Gordon Wood
- Born: Benjamin Gordon Malison Wood 20 June 1931 Limerick, Ireland
- Died: 18 May 1982 (aged 50)
- Height: 1.78 m (5 ft 10 in)
- Weight: 97.52 kg (215 lb)
- School: Crescent College
- Notable relative: Keith Wood (son)

Rugby union career
- Position: Prop

Senior career
- Years: Team / Apps / (Points)
- Garryowen
- –: Lansdowne

Provincial / State sides
- Years: Team / Apps / (Points)
- Munster

International career
- Years: Team / Apps / (Points)
- 1954–1961: Ireland / 29 / (3)
- 1959: British and Irish Lions / 2 / (0)

= Gordon Wood (rugby union) =

British Lions & Ireland international rugby union player (1931–1982)

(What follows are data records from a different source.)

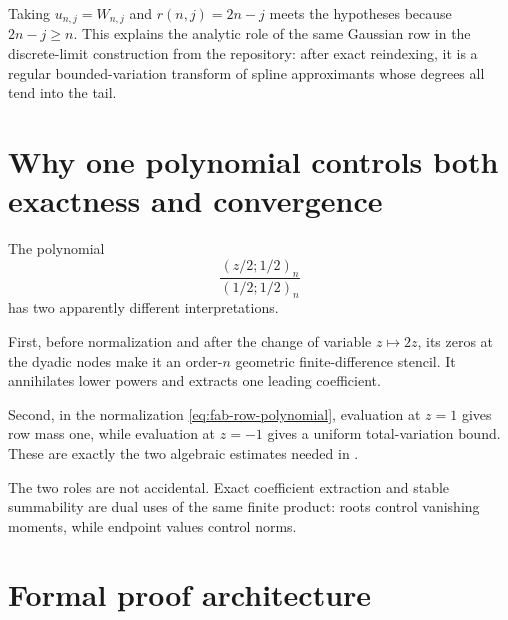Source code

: \documentclass[11pt,oneside,openany]{book}
\theoremstyle{definition}
\theoremstyle{remark}
\begin{document}
Taking $u_{n,j}=W_{n,j}$ and $r(n,j)=2n-j$ meets the hypotheses because $2n-j\ge n$.  This explains the analytic role of the same Gaussian row in the discrete-limit construction from the repository: after exact reindexing, it is a regular bounded-variation transform of spline approximants whose degrees all tend into the tail.

\section{Why one polynomial controls both exactness and convergence}

The polynomial
\begin{equation}
 \frac{(z/2;1/2)_n}{(1/2;1/2)_n}
 \label{eq:fab-master-row-polynomial}
\end{equation}
has two apparently different interpretations.

First, before normalization and after the change of variable $z\mapsto2z$, its zeros at the dyadic nodes make it an order-$n$ geometric finite-difference stencil.  It annihilates lower powers and extracts one leading coefficient.

Second, in the normalization \eqref{eq:fab-row-polynomial}, evaluation at $z=1$ gives row mass one, while evaluation at $z=-1$ gives a uniform total-variation bound.  These are exactly the two algebraic estimates needed in .

The two roles are not accidental.  Exact coefficient extraction and stable summability are dual uses of the same finite product: roots control vanishing moments, while endpoint values control norms.

\section{Formal proof architecture}
\end{document}
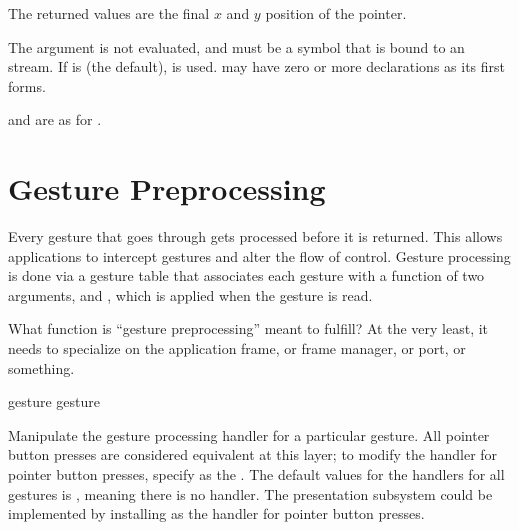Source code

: The returned values are the final $x$ and $y$ position of the pointer.

The  argument is not evaluated, and must be a symbol that is bound
to an  stream.  If  is  (the
default),  is used.   may have zero or more
declarations as its first forms.

 and  are as for .


\section {Gesture Preprocessing\label{gesture-preproc}}

Every gesture that goes through  gets processed before
it is returned.  This allows applications to intercept gestures and alter the
flow of control.  Gesture processing is done via a gesture table that associates
each gesture with a function of two arguments,  and ,
which is applied when the gesture is read.

 {What function is ``gesture preprocessing'' meant to fulfill?
At the very least, it needs to specialize on the application frame, or frame
manager, or port, or something.}

 {gesture}
 {gesture}

Manipulate the gesture processing handler for a particular gesture.  All pointer
button presses are considered equivalent at this layer; to modify the handler
for pointer button presses, specify  as the
.  The default values for the handlers for all gestures is
, meaning there is no handler.  The presentation subsystem could be
implemented by installing  as the handler
for pointer button presses.
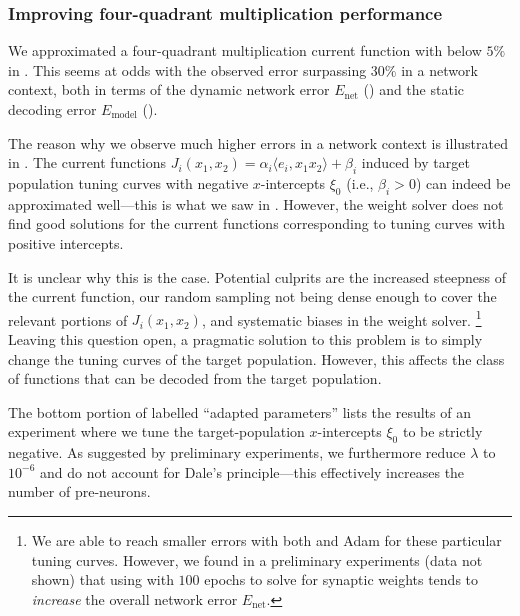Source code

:\subsubsection{Improving four-quadrant multiplication performance}
We approximated a four-quadrant multiplication current function with \NRMSE below $5\%$ in .
This seems at odds with the observed error surpassing $30\%$ in a network context, both in terms of the dynamic network error $E_\mathrm{net}$ () and the static decoding error $E_\mathrm{model}$ ().

The reason why we observe much higher errors in a network context is illustrated in .
The current functions $J_i(x_1, x_2) = \alpha_i \langle e_i, x_1 x_2 \rangle + \beta_i$ induced by target population tuning curves with negative $x$-intercepts $\xi_0$ (i.e., $\beta_i > 0$) can indeed be approximated well---this is what we saw in .
However, the weight solver does not find good solutions for the current functions corresponding to tuning curves with positive intercepts.

It is unclear why this is the case.
Potential culprits are the increased steepness of the current function, our random sampling not being dense enough to cover the relevant portions of $J_i(x_1, x_2)$, and systematic biases in the weight solver.%
\footnote{
We are able to reach smaller errors with both \LBFGSB and Adam for these particular tuning curves.
However, we found in a preliminary experiments (data not shown) that using \LBFGSB with $100$ epochs to solve for synaptic weights tends to \emph{increase} the overall network error $E_\mathrm{net}$.
}
Leaving this question open, a pragmatic solution to this problem is to simply change the tuning curves of the target population.
However, this affects the class of functions that can be decoded from the target population.

The bottom portion of  labelled \enquote{adapted parameters} lists the results of an experiment where we tune the target-population $x$-intercepts $\xi_0$ to be strictly negative.
As suggested by preliminary experiments, we furthermore reduce $\lambda$ to $10^{-6}$ and do not account for Dale's principle---this effectively increases the number of pre-neurons.


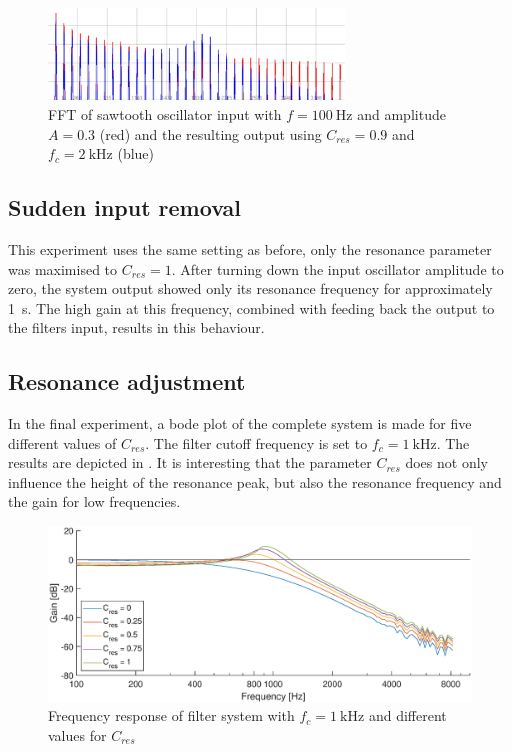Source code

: \documentclass[a4paper, 12pt]{article}
\begin{document}
\begin{figure}[h!]
	\centering
	\includegraphics[width=0.7\textwidth]{fft-sawtooth-resonance.jpg}
	\caption{FFT of sawtooth oscillator input with $f=\SI{100}{\hertz}$ and amplitude $A=0.3$ (red) and the resulting output using $C_{res}=0.9$ and $f_c = \SI{2}{\kilo\hertz}$ (blue)}
	\label{fig:fft-sawtooth-resonance}
\end{figure}

\subsection{Sudden input removal}
This experiment uses the same setting as before, only the resonance parameter was maximised to $C_{res}=1$. After turning down the input oscillator amplitude to zero, the system output showed only its resonance frequency for approximately \SI{1}{\second}. The high gain at this frequency, combined with feeding back the output to the filters input, results in this behaviour.

\subsection{Resonance adjustment} \label{subsec:c-adjust}
In the final experiment, a bode plot of the complete system is made for five different values of $C_{res}$. The filter cutoff frequency is set to $f_c = \SI{1}{\kilo\hertz}$. The results are depicted in . It is interesting that the parameter $C_{res}$ does not only influence the height of the resonance peak, but also the resonance frequency and the gain for low frequencies.

\begin{figure}[h!]
	\centering
	\includegraphics[width=\textwidth]{resonances.eps}
	\caption{Frequency response of filter system with $f_c = \SI{1}{\kilo\hertz}$ and different values for $C_{res}$}
	\label{fig:c-adjust}
\end{figure}

\sloppy
\printbibliography
\end{document}
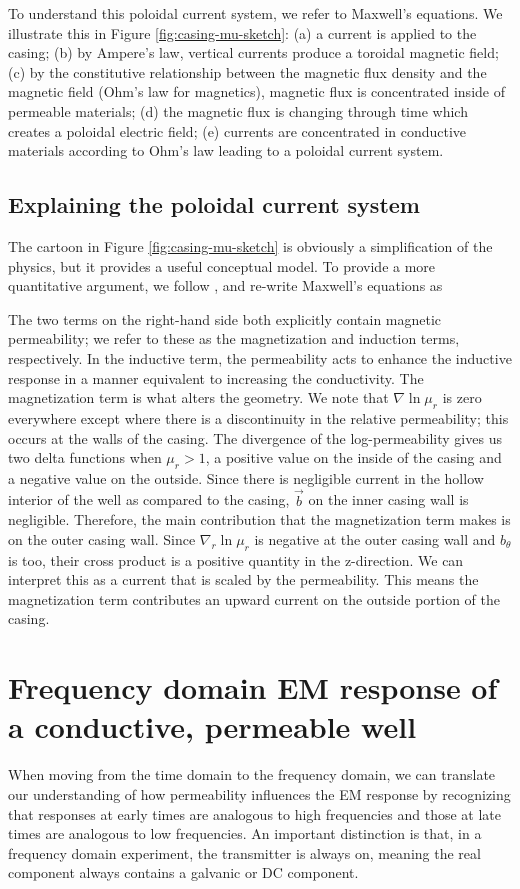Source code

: To understand this poloidal current system, we refer to Maxwell's equations. We illustrate this in Figure \ref{fig:casing-mu-sketch}: (a) a current is applied to the casing; (b) by Ampere's law, vertical currents produce a toroidal magnetic field; (c) by the constitutive relationship between the magnetic flux density and the magnetic field (Ohm's law for magnetics), magnetic flux is concentrated inside of permeable materials; (d) the magnetic flux is changing through time which creates a poloidal electric field; (e) currents are concentrated in conductive materials according to Ohm's law leading to a poloidal current system.





\subsection{Explaining the poloidal current system}
The cartoon in Figure \ref{fig:casing-mu-sketch} is obviously a simplification of the physics, but it provides a useful conceptual model. To provide a more quantitative argument, we follow \cite{Pavlov2001, Noh2016}, and re-write Maxwell's equations as

The two terms on the right-hand side both explicitly contain magnetic permeability; we refer to these as the magnetization and induction terms, respectively. In the inductive term, the permeability acts to enhance the inductive response in a manner equivalent to increasing the conductivity. The magnetization term is what alters the geometry. We note that $\nabla \ln \mu_r$ is zero everywhere except where there is a discontinuity in the relative permeability; this occurs at the walls of the casing. The divergence of the log-permeability gives us two delta functions when $\mu_r > 1$, a positive value on the inside of the casing and a negative value on the outside. Since there is negligible current in the hollow interior of the well as compared to the casing, $\vec{b}$ on the inner casing wall is negligible. Therefore, the main contribution that the magnetization term makes is on the outer casing wall. Since $\nabla_r \ln \mu_r$ is negative at the outer casing wall and $b_\theta$ is too, their cross product is a positive quantity in the z-direction. We can interpret this as a current that is scaled by the permeability. This means the magnetization term contributes an upward current on the outside portion of the casing.

\section{Frequency domain EM response of a conductive, permeable well}
When moving from the time domain to the frequency domain, we can translate our understanding of how permeability influences the EM response by recognizing that responses at early times are analogous to high frequencies and those at late times are analogous to low frequencies. An important distinction is that, in a frequency domain experiment, the transmitter is always on, meaning the real component always contains a galvanic or DC component.

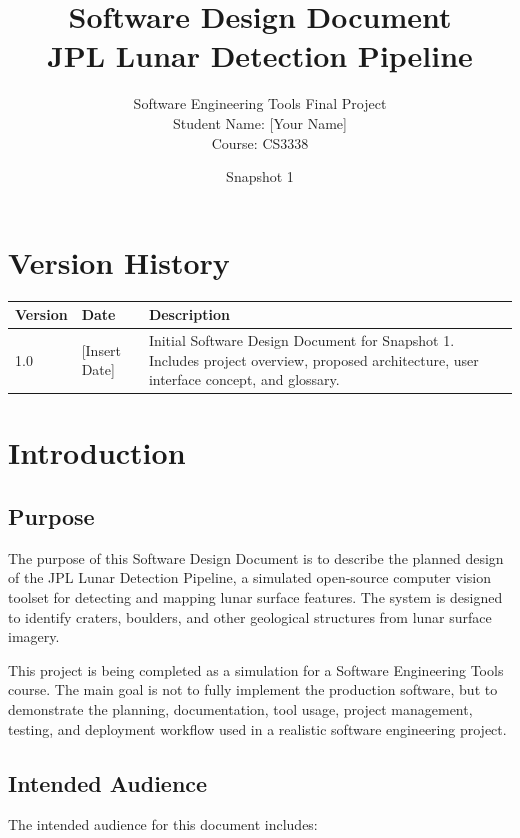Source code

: \documentclass[12pt]{article}
\title{
    \textbf{Software Design Document} \\
    JPL Lunar Detection Pipeline
}
\author{
    Software Engineering Tools Final Project \\
    Student Name: [Your Name] \\
    Course: CS3338
}
\date{Snapshot 1}
\begin{document}
\maketitle
\newpage

\tableofcontents
\newpage

\section*{Version History}

\begin{longtable}{|p{1.5in}|p{1.5in}|p{3in}|}
\hline
\textbf{Version} & \textbf{Date} & \textbf{Description} \\
\hline
1.0 & [Insert Date] & Initial Software Design Document for Snapshot 1. Includes project overview, proposed architecture, user interface concept, and glossary. \\
\hline
\end{longtable}

\newpage

\section{Introduction}

\subsection{Purpose}

The purpose of this Software Design Document is to describe the planned design of the JPL Lunar Detection Pipeline, a simulated open-source computer vision toolset for detecting and mapping lunar surface features. The system is designed to identify craters, boulders, and other geological structures from lunar surface imagery. 

This project is being completed as a simulation for a Software Engineering Tools course. The main goal is not to fully implement the production software, but to demonstrate the planning, documentation, tool usage, project management, testing, and deployment workflow used in a realistic software engineering project.

\subsection{Intended Audience}

The intended audience for this document includes:
\end{document}
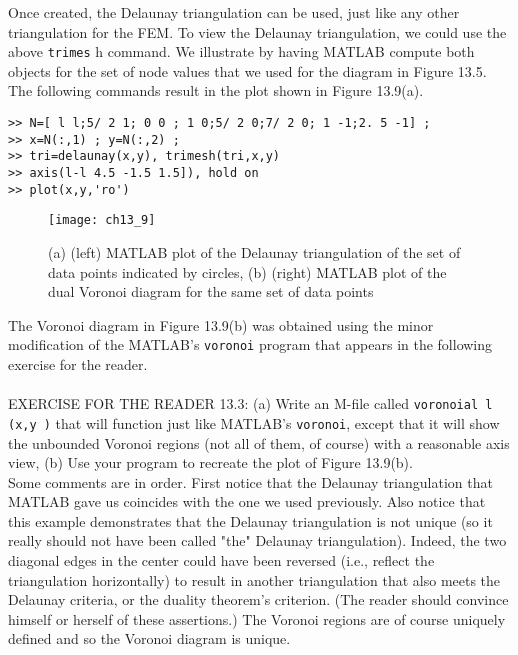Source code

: \documentclass[../main.tex]{subfiles}
\begin{document}
Once created, the Delaunay triangulation can be used, just like any other triangulation for the FEM. To view the Delaunay triangulation, we could use the above \texttt{trimes} h command. We illustrate by having MATLAB compute both objects for the set of node values that we used for the diagram in Figure 13.5. The following commands result in the plot shown in Figure 13.9(a). 

\begin{lstlisting}[numbers=none,frame=none]
>> N=[ l l;5/ 2 1; 0 0 ; 1 0;5/ 2 0;7/ 2 0; 1 -1;2. 5 -1] ; 
>> x=N(:,1) ; y=N(:,2) ; 
>> tri=delaunay(x,y), trimesh(tri,x,y) 
>> axis(l-l 4.5 -1.5 1.5]), hold on 
>> plot(x,y,'ro')
\end{lstlisting}

\begin{figure}[H]
	\centering
	\texttt{[image: ch13\_9]}
	\caption{\textsf{(a) (left) MATLAB plot of the Delaunay triangulation of the set of data points indicated by circles, (b) (right) MATLAB plot of the dual Voronoi diagram for the same set of data points }}
	\label{pfig:ch13_9}
\end{figure}

The Voronoi diagram in Figure 13.9(b) was obtained using the minor modification of the MATLAB's \texttt{voronoi} program that appears in the following exercise for the reader.
\\
\\
EXERCISE FOR THE READER 13.3: (a) Write an M-file called \texttt{voronoial l (x,y )} that will function just like MATLAB's \texttt{voronoi}, except that it will show the unbounded Voronoi regions (not all of them, of course) with a reasonable axis view, (b) Use your program to recreate the plot of Figure 13.9(b).
\\

Some comments are in order. First notice that the Delaunay triangulation that MATLAB gave us coincides with the one we used previously. Also notice that this example demonstrates that the Delaunay triangulation is not unique (so it really should not have been called "the" Delaunay triangulation). Indeed, the two diagonal edges in the center could have been reversed (i.e., reflect the triangulation horizontally) to result in another triangulation that also meets the Delaunay criteria, or the duality theorem's criterion. (The reader should convince himself or herself of these assertions.) The Voronoi regions are of course uniquely defined and so the Voronoi diagram is unique. 
\\
\end{document}
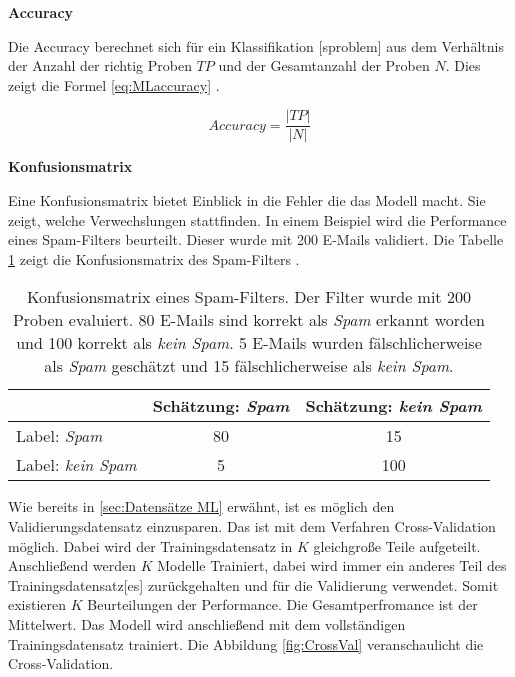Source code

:\textbf{\gls{Accuracy}}\par

Die \gls{Accuracy} berechnet sich für ein \gls{Klassifikation} [sproblem] aus dem Verhältnis der Anzahl der richtig  Proben \(TP\) und der Gesamtanzahl der Proben \(N\). Dies zeigt die Formel \ref{eq:MLaccuracy} \cite{Zheng.2015}.

\begin{equation}
Accuracy = \frac{|TP|}{|N|}
\label{eq:MLaccuracy}
\end{equation}

\textbf{\gls{Konfusionsmatrix}}\par
Eine \gls{Konfusionsmatrix} bietet Einblick in die Fehler die das Modell macht. Sie zeigt, welche Verwechslungen stattfinden. In einem Beispiel wird die Performance eines Spam-Filters beurteilt. Dieser wurde mit 200 E-Mails validiert. Die Tabelle \ref{tab:bspConfMat} zeigt die \gls{Konfusionsmatrix} des Spam-Filters \cite{Zheng.2015}.

\begin{table}[h]
    \centering
    \begin{tabular}{|l|c|c|}
        \hline
                                    & Schätzung: \textit{Spam} & Schätzung: \textit{kein Spam}\\
        \hline
        Label: \textit{Spam}        & 80 & 15 \\
        \hline
        Label: \textit{kein Spam}   &  5 & 100\\
        \hline
    \end{tabular}
    \caption{\gls{Konfusionsmatrix} eines Spam-Filters. Der Filter wurde mit 200 Proben evaluiert. 80 E-Mails sind korrekt als \textit{Spam} erkannt worden und 100 korrekt als \textit{kein Spam}. 5 E-Mails wurden fälschlicherweise als \textit{Spam} geschätzt und 15 fälschlicherweise als \textit{kein Spam}.}
    \label{tab:bspConfMat}
\end{table}

Wie bereits in \ref{sec:Datensätze ML} erwähnt, ist es möglich den Validierungsdatensatz einzusparen. Das ist mit dem Verfahren \gls{Cross-Validation} möglich. Dabei wird der \gls{Trainingsdatensatz} in \(K\) gleichgroße Teile aufgeteilt. Anschließend werden \(K\) Modelle Trainiert, dabei wird immer ein anderes Teil des \gls{Trainingsdatensatz}[es] zurückgehalten und für die Validierung verwendet. Somit existieren \(K\) Beurteilungen der Performance. Die Gesamtperfromance ist der Mittelwert. Das Modell wird anschließend mit dem vollständigen \gls{Trainingsdatensatz} trainiert. Die Abbildung \ref{fig:CrossVal} veranschaulicht die \gls{Cross-Validation}.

Benjamin Gordon Malison Wood (20 June 1931 – 18 May 1982) was a rugby union footballer who represented Ireland and the British Lions during the 1950s and early 1960s. He also played for Garryowen and Munster. His son Keith Wood later played for the same four teams.

==Early years==
Wood was educated at Crescent College and once scored four tries - playing at wing against Mungret College. Among his team mates while playing for Crescent was the actor Richard Harris.

==Rugby career==
===Ireland===
Between 1954 and 1961, Wood made 29 full appearances for Ireland. He made his Ireland debut on 13 February 1954 in 14-3 defeat against England at Twickenham. He scored his only try on 27 February 1960 in a 6-5 defeat against Scotland at Lansdowne Road. Wood made his last full appearance for Ireland on 13 May 1961 in a 24-8 away defeat against South Africa.

===British Lions===
Together with Tony O'Reilly, Andy Mulligan, Ronnie Dawson, Syd Millar and Noel Murphy, Wood was part of a strong Ireland contingent included in the British Lions squad for their 1959 tour to Australia and New Zealand. Wood played in 15 of the 33 tour games, including two Test games against New Zealand. He made his debut for the Lions against Victoria on 23 May and played his final game against North Auckland on 12 September. He scored two tries on the tour - one against New Zealand Universities on 1 July and another against Marlborough and Nelson Bays on 29 July.

==Gordon Wood Trophy==
Wood later became the first coach of the Garda Rugby Football Club. The club continues to play an annual challenge match against an Irish Defence Forces XV in his honour with the winners being awarded the Gordon Wood Trophy.
In 2023, the 50th Anniversary of the first awarding of the Trophy, AGS Rugby will play 2 games, Women’s and Men’s against a Defence Forces team at Clarisford Park in Killaloe, home pitch of Ballina Killaloe RFC and home town of Keith Wood. Both matches are scheduled for 10 May.